You think we’re gonna pass Medicare for All tomorrow because the president of the United States says that’s what we should do? You think we’re gonna take on the fossil fuel industry and effectively and aggressively combat climate change change because the president of the United States thinks we should do that? … A lot of presidents say, “Gee I have a great idea. I woke up yesterday and I think health care for all’s a good idea.” That’s not the way it happens. It happens when millions of people stand up and demand it.

It’s unsurprising that Bernie’s broad vision of social conflict is more inspiring than Warren’s. After decades of skyrocketing living costs and stagnating wages, many working people are spoiling for a fight. That nascent fighting spirit can be seen in the popular protest movements that began in 2011, the unprecedented popularity of Sanders’s dark-horse candidacy in 2016, and the teachers strike wave that kicked off last year.

Unencumbered by an awkward mixture of admiration for capitalism and disapproval of its ugliest excesses, Bernie Sanders is uniquely capable of picking that fight — and making ordinary working people feel like they’re at the center of it, that it’s theirs to win.
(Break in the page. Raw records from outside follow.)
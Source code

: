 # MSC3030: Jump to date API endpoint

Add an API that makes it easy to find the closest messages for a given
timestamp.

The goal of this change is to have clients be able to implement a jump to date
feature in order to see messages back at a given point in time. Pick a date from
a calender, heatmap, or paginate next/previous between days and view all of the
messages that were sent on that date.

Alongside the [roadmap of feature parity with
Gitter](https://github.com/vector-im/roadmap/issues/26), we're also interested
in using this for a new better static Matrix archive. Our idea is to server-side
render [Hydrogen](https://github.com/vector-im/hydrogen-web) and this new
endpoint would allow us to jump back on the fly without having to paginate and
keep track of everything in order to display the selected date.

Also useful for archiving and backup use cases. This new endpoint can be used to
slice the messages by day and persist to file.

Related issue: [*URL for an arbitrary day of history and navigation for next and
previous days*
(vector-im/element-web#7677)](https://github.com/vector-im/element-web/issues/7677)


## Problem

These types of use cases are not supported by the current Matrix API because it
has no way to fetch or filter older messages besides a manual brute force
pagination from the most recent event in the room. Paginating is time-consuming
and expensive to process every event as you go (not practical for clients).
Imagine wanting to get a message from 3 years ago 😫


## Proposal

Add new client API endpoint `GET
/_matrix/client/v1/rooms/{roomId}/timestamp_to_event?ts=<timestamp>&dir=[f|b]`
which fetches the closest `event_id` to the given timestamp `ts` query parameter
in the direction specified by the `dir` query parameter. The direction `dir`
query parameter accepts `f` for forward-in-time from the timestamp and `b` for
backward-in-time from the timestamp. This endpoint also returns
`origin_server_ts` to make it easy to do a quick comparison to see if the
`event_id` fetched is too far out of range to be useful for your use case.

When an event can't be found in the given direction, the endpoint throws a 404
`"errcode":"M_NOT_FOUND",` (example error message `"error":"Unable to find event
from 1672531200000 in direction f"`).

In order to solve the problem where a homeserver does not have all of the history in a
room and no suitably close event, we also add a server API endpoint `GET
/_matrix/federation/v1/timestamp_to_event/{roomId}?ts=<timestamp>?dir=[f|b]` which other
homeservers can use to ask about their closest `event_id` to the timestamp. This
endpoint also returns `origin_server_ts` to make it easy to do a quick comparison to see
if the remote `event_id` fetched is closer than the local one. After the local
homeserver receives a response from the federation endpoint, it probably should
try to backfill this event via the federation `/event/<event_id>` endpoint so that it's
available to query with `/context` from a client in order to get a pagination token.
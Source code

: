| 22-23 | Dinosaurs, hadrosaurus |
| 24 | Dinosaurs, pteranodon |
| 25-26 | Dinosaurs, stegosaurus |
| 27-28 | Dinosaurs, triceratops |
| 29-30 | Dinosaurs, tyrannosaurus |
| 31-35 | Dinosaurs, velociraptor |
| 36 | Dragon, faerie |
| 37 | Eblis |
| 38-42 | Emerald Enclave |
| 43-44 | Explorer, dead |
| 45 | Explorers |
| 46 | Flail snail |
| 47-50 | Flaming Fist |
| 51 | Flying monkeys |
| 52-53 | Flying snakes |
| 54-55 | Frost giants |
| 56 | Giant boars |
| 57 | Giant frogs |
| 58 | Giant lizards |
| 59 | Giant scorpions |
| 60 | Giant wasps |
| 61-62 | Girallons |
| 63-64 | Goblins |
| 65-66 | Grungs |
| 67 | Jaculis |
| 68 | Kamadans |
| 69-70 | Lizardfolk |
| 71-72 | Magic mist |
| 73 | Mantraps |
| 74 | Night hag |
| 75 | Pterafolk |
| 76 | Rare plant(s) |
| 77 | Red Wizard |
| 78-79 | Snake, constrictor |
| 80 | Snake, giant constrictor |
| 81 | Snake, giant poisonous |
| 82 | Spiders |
It’s the trouble Warren has had breaking through in this way that explains why she has turned to cranking out hyper-detailed proposals. She’s making up with wonkery what she lacks in big-picture political clarity. In the process, she’s successfully grabbing headlines and winning the hearts of left technocrats with prominent platforms. That might translate into some boost in popular support. But it’s not obvious that such support will ever rival that of a candidate who tells workers, “This is class warfare, and we’re going to stand up and fight.”
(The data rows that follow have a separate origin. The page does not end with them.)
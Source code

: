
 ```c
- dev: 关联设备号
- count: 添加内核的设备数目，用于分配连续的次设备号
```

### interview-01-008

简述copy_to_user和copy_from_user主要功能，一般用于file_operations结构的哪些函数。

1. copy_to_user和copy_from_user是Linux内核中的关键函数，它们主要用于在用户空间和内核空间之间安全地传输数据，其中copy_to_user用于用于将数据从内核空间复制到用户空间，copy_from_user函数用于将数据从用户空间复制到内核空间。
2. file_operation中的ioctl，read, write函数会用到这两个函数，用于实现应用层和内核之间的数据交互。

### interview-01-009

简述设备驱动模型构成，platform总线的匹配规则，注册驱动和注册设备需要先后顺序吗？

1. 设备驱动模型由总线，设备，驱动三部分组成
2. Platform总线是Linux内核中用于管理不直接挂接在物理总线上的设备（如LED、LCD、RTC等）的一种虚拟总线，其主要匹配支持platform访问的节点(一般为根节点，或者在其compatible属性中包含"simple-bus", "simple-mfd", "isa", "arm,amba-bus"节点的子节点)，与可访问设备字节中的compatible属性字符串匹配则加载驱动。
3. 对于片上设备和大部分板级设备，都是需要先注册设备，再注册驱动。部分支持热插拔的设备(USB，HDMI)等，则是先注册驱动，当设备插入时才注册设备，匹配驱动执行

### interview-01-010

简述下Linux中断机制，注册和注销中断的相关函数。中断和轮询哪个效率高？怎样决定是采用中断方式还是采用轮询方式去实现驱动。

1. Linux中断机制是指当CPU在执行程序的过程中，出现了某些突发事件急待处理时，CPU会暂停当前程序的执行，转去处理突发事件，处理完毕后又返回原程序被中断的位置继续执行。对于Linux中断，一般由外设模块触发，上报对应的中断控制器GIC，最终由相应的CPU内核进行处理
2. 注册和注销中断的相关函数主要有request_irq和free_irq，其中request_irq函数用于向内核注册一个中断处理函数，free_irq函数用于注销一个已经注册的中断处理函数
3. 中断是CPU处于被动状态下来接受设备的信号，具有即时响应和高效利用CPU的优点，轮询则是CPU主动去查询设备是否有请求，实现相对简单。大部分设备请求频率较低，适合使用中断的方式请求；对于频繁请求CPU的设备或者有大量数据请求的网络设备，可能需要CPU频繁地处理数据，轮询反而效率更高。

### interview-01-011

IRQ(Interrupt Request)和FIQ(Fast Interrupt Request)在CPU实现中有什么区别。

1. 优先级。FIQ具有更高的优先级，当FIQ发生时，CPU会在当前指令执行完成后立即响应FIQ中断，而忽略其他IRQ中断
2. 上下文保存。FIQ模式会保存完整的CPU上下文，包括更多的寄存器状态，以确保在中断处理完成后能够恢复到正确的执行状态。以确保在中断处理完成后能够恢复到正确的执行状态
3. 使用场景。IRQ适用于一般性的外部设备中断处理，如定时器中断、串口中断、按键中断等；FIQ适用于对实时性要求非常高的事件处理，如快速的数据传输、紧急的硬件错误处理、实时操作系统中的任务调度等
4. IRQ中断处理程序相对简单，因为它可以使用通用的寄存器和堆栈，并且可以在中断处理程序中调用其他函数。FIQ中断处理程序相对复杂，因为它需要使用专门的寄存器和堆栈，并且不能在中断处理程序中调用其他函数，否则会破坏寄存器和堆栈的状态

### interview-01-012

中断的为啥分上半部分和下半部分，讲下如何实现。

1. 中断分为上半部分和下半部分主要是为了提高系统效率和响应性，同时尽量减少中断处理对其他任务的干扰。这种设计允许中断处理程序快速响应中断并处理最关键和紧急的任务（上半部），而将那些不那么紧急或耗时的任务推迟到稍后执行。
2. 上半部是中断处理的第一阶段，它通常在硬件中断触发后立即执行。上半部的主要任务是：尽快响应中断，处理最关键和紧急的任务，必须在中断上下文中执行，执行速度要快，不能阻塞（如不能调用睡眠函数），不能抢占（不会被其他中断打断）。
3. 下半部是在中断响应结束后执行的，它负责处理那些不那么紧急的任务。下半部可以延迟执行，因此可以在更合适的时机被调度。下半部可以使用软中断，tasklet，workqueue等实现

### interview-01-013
We are right to admire many of the ideas coming out of the Warren campaign. Best-case scenario, they will spur a progressive policy arms race, which would be to the benefit of all.

But we shouldn’t see her policy blitz purely as a sign of strength. It may actually be an SOS message, a panicked response to her campaign’s shortcomings in the field of mass politics. And of course, mass politics are necessary for creating durable and militant constituencies that can self-organize outside the state, which is in turn necessary to win and preserve a progressive policy agenda against the interests of capitalists — an agenda that Warren and Sanders largely share.

Warren’s policy blitz strategy may pay off in the short term. But in the long term, there’s no substitute for naming the sides, picking a side, and building up your side to fight the other side. And that’s Bernie’s game.